Starbucks Corp. is ramping up growth for its coffeehouse locations in the Americas region and China, saying any talk of saturation or the inability to find good real estate should be “taken off the table.”
After reporting an 18-percent increase in net income for its second quarter Thursday and a global same-store sales increase of 7 percent, Starbucks told analysts in a conference call that the company will raise the number of locations it expects to open this year to 1,000 from the previous target of 800.
During fiscal 2012, the company expects to open 500 new units in the region called the Americas, which includes the U.S., Canada and Latin America. At the end of the April 1-ended second quarter, the chain had 12,570 locations within the region, roughly 100 more than the same quarter the prior year.
Through the recession, Starbucks closed close to 1,000 underperforming units across the U.S. as part of the chain’s turnaround. Now, said Howard Schultz, Starbucks’ chair, president and chief executive, the picture looks very different for the coffeehouse brand.
U.S. locations open within the past year are performing “extraordinarily well,” Schultz said.
“So any thought of saturation or inability to find quality real estate and continue to expand in the U.S., or, for that matter, North America, should be taken off the table,” Schultz added. “I can’t envision in the coming years that we’d open less stores than we just announced.”
He added that markets like Brazil, where Starbucks has fewer than 100 units, have room for growth, as well as other countries, like Argentina and Mexico.
Same-store sales for the Americas grew 8 percent during the quarter.
China, however, remains the region where Starbucks sees the most opportunity.
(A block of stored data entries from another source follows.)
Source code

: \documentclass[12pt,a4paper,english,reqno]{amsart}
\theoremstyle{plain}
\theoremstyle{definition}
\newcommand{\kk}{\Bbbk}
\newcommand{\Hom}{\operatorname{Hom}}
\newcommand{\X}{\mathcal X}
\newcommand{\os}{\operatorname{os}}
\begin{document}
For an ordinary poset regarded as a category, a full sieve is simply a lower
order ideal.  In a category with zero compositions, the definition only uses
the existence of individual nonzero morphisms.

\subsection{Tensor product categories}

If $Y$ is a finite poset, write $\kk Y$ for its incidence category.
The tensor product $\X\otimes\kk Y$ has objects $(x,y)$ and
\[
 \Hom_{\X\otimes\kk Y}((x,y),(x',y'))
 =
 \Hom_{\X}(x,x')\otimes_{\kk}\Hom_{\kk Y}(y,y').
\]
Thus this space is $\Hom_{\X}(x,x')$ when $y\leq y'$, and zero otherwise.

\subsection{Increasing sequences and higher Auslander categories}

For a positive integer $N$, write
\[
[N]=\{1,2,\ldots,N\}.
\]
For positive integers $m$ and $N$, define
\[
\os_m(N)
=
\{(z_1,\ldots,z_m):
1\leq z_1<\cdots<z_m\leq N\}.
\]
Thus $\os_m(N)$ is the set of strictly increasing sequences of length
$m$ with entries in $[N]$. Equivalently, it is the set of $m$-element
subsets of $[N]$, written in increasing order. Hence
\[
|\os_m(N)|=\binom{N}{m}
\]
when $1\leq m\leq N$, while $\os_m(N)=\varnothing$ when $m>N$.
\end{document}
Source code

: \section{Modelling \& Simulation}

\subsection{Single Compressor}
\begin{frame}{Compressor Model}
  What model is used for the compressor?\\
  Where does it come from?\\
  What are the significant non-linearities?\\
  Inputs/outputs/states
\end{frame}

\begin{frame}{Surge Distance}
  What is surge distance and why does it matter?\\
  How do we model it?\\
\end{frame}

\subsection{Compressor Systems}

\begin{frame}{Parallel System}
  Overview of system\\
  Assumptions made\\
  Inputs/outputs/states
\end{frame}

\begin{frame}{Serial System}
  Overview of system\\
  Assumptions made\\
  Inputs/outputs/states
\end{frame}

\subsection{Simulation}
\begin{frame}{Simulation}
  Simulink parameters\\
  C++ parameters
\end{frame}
Starbucks said it is adding another 100 planned units to its schedule for the China Asia Pacific region for a total of 400 to open this year. Half of those new units will be in China, where the same-store sales increase for the quarter topped 20 percent for the seventh consecutive quarter.
Europe remains a problem for Starbucks, however. The Europe, Middle East and Africa — or EMEA — region saw same-store sales drop 1 percent during the quarter. Schultz said same-store sales increases in the United Kingdom and France were not enough to compensate for declines in Germany and Ireland.
Fears of a double-dip recession in the U.K. and lingering high unemployment across Europe have dragged down results, Schultz said. But the company is focusing efforts on a turnaround similar to that of the U.S. in recent years.
“We’ve seen this movie before and I’m proud to say it had a positive ending … in the U.S.,” Schultz said. “But this is not going to happen overnight.”
Meanwhile, the company is aggressively growing its channel development division, what used to be known as its consumer products group, or CPG, segment, which includes packaged coffees, single-cup products and bottled beverages.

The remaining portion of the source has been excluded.